Accounting for windspeed

At a given inside-outside air temperature difference, the heat loss from a building is determined by two things: the thermal resistance of the walls, roof, and other elements of the building envelope (conductive loss); and the rate at which heated air in the building is replaced with the colder fresh air (convection loss). Both are influenced by wind speed.

The effect of high wind speed on conductive losses is fairly minor, since it only alters the surface/air heat transfer coefficient, and the outer surface heat resistance is a small proportion of the total for most building elements (single-glazed windows would be the main exception).

The major effect of wind is on the rate of forced convection - draughts - and the less air-tight a building is, the greater its sensitivity to changing wind speed. A sealed and mechanically-ventilated building might hardly respond at all, whereas a hangar-type building's heat requirement might be dominated by wind-speed effects. I mention hangars in particular because they are notoriously susceptible to wind direction as well as speed.

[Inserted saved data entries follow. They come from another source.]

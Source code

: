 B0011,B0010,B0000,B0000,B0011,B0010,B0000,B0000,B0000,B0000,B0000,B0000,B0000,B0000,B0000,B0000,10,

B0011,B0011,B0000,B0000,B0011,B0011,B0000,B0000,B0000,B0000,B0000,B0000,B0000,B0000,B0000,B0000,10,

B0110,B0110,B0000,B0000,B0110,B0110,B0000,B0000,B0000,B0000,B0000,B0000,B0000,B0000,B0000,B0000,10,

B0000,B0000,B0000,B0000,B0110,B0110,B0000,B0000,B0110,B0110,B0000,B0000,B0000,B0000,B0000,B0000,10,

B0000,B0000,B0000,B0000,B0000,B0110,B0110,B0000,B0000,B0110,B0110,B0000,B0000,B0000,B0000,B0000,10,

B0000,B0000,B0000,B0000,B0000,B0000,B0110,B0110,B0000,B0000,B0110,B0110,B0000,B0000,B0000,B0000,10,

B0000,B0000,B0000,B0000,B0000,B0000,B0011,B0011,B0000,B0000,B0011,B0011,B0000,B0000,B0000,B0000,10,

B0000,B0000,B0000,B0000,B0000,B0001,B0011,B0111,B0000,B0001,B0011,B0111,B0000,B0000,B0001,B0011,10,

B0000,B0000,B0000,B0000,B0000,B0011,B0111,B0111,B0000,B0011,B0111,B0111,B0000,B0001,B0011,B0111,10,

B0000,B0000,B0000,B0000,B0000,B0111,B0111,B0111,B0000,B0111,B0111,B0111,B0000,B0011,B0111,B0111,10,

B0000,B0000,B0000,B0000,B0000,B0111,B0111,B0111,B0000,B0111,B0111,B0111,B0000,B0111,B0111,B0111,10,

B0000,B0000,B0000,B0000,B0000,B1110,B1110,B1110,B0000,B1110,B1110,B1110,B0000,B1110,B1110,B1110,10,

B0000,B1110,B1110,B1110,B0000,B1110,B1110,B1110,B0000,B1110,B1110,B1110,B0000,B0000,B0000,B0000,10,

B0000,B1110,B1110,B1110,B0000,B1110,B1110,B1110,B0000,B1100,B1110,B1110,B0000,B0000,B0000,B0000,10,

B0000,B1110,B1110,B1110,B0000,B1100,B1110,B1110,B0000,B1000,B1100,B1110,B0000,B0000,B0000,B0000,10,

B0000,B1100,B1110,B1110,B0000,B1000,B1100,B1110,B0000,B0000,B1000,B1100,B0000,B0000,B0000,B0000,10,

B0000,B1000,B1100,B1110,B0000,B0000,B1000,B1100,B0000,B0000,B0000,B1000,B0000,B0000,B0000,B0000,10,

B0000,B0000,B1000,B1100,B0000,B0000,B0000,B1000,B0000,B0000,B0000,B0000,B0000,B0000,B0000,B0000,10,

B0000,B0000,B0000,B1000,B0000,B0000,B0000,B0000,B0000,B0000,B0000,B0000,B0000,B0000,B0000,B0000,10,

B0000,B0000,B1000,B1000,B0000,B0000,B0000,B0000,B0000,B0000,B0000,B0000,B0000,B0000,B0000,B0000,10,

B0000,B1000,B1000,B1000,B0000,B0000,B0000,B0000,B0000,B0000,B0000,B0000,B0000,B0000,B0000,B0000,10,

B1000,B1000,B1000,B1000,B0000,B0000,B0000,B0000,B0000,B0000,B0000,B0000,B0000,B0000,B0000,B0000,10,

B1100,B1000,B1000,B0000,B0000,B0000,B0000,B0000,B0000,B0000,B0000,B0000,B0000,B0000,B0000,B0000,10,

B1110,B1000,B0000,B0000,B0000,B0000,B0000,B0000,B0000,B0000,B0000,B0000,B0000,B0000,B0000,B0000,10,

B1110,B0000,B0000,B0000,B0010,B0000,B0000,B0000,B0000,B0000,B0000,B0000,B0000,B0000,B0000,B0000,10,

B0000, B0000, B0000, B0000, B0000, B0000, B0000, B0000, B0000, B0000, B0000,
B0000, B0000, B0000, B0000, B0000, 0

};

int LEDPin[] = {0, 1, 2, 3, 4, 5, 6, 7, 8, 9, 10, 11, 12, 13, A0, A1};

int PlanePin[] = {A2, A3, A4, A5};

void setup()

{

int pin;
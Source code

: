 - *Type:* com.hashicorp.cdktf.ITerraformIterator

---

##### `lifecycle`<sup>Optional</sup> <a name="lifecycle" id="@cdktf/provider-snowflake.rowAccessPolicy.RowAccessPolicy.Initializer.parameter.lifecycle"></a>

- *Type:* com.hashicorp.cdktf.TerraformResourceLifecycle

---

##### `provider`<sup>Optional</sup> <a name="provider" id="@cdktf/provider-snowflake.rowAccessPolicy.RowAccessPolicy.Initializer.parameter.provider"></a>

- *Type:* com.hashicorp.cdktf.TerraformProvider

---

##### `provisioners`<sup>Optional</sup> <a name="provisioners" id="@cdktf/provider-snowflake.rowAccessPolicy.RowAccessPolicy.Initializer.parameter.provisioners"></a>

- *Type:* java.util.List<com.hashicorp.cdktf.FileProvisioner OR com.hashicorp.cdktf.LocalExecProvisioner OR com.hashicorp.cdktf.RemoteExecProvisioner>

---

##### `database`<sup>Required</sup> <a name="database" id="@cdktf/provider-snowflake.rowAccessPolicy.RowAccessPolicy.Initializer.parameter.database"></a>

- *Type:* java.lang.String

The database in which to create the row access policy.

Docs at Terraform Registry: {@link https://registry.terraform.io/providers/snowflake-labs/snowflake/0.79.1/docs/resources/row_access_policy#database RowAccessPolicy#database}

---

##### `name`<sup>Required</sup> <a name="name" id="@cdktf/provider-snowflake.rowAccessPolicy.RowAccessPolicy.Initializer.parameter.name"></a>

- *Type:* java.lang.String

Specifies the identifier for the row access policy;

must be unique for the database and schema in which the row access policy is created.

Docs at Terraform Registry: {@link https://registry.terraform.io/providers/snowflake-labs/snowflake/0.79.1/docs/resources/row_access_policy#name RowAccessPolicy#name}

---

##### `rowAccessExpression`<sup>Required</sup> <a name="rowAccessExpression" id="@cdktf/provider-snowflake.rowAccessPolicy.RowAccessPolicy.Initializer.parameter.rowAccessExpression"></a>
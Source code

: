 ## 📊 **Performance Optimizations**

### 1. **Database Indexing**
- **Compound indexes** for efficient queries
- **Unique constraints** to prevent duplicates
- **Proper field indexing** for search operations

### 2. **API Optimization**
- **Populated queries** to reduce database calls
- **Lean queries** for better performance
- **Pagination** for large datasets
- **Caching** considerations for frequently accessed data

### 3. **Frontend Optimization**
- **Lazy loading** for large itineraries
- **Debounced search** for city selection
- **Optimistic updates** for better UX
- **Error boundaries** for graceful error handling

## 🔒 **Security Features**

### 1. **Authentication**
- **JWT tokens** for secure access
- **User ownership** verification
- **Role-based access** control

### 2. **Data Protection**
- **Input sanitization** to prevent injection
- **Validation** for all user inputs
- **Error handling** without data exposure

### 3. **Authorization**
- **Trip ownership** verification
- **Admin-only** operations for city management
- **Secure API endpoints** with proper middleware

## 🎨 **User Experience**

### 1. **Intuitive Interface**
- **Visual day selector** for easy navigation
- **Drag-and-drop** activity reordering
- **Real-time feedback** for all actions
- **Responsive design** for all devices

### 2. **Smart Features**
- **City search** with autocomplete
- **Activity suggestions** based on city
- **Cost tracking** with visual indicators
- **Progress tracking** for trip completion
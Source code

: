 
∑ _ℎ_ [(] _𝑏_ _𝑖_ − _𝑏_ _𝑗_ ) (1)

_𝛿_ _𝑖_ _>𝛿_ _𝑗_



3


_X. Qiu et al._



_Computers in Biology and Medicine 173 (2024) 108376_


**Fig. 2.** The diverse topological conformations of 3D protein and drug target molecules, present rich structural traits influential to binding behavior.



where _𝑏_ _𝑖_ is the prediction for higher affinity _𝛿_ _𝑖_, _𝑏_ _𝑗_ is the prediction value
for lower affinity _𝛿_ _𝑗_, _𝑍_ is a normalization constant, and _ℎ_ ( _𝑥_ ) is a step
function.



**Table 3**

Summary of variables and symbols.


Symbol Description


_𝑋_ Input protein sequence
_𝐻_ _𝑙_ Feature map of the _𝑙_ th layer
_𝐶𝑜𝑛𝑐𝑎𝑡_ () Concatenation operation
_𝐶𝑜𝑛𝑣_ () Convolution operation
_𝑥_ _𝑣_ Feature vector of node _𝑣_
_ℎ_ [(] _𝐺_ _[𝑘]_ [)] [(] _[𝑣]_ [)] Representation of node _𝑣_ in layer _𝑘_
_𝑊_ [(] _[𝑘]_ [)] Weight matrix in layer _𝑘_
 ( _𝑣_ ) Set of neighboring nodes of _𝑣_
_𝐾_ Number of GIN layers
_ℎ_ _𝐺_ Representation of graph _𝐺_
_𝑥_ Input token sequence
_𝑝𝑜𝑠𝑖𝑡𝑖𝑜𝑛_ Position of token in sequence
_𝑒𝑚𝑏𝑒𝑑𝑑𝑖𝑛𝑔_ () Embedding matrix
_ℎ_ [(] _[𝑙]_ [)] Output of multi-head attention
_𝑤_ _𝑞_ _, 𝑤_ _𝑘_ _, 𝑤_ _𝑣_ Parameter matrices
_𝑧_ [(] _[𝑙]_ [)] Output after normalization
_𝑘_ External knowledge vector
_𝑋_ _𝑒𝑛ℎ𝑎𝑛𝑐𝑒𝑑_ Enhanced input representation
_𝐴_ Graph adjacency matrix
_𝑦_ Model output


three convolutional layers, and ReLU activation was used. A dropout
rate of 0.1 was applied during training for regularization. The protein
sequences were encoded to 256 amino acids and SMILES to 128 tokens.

Hangars and the like apart, the main reason it is difficult to account for wind speed in published weather data is that the convective loss depends on the coincident wind speed and temperature. Suppose you had a cold day followed by a warm day. If the cold day were very windy and the warm day very calm, the heat requirement would be increased; but not vice versa, since high winds on a warm day scavenge no heat from the building. Thus with the same degree-day count and average wind speeds over the two days, you would get a different result.

Why then can't a publisher of weather data take account of this and produce wind-adjusted degree-day statistics which use, in effect, temperature-weighted wind speeds? The answer lies partly in the earlier remarks about different buildings responding differently. Wind-adjusted degree-day figures would be inappropriate for airtight buildings. Another difficulty is that it is notoriously difficult to source reliable wind-speed data, certainly at the sort of intervals that we would need, and even if we had regional figures, I am not sure that we know how local wind speeds relate to regional samples.

All in all, the advice has to be that the user should use local weather measurements if they wish to go beyond the simple temperature-based degree days, just as they would if humidity-control (see article) were a factor in determining energy consumption.